(Saved data entries)
════
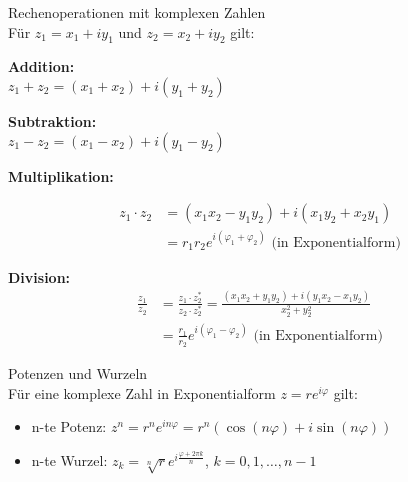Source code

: \begin{theorem}{Rechenoperationen mit komplexen Zahlen}\\
Für $z_1 = x_1 + iy_1$ und $z_2 = x_2 + iy_2$ gilt:
\vspace{1mm}\\
\begin{minipage}[t]{0.45\textwidth}
    \textbf{Addition:}\\
    $z_1 + z_2 = (x_1 + x_2) + i(y_1 + y_2)$
\end{minipage}
\hspace{3mm}
\begin{minipage}[t]{0.45\textwidth}
    \textbf{Subtraktion:}\\
    $z_1 - z_2 = (x_1 - x_2) + i(y_1 - y_2)$
\end{minipage}

\begin{minipage}{0.28\textwidth}
    \textbf{Multiplikation:}
\end{minipage}
\begin{minipage}{0.68\textwidth}
    \begin{align*}
        z_1 \cdot z_2 &= (x_1x_2 - y_1y_2) + i(x_1y_2 + x_2y_1)\\
        &= r_1r_2e^{i(\varphi_1 + \varphi_2)} \text{ (in Exponentialform)}
    \end{align*}
\end{minipage}



\textbf{Division:}
\begin{align*}
    \frac{z_1}{z_2} &= \frac{z_1 \cdot z_2^*}{z_2 \cdot z_2^*} = \frac{(x_1x_2 + y_1y_2) + i(y_1x_2 - x_1y_2)}{x_2^2 + y_2^2}\\
    &= \frac{r_1}{r_2}e^{i(\varphi_1 - \varphi_2)} \text{ (in Exponentialform)}
\end{align*}
\end{theorem}

\begin{theorem}{Potenzen und Wurzeln}\\
Für eine komplexe Zahl in Exponentialform $z = re^{i\varphi}$ gilt:
\begin{itemize}
    \item n-te Potenz: $z^n = r^ne^{in\varphi} = r^n(\cos(n\varphi) + i\sin(n\varphi))$
    \item n-te Wurzel: $z_k = \sqrt[n]{r}e^{i\frac{\varphi + 2\pi k}{n}}$, $k = 0,1,\ldots,n-1$
\end{itemize}
\end{theorem}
════
■ EXERCISE INSTRUCTIONS: Which lines in the records contain the word "begin"? Copy each one.

■ TASK OUTPUT:
: \begin{theorem}{Rechenoperationen mit komplexen Zahlen}\\
\begin{minipage}[t]{0.45\textwidth}
\begin{minipage}[t]{0.45\textwidth}
\begin{minipage}{0.28\textwidth}
\begin{minipage}{0.68\textwidth}
    \begin{align*}
\begin{align*}
\begin{theorem}{Potenzen und Wurzeln}\\
\begin{itemize}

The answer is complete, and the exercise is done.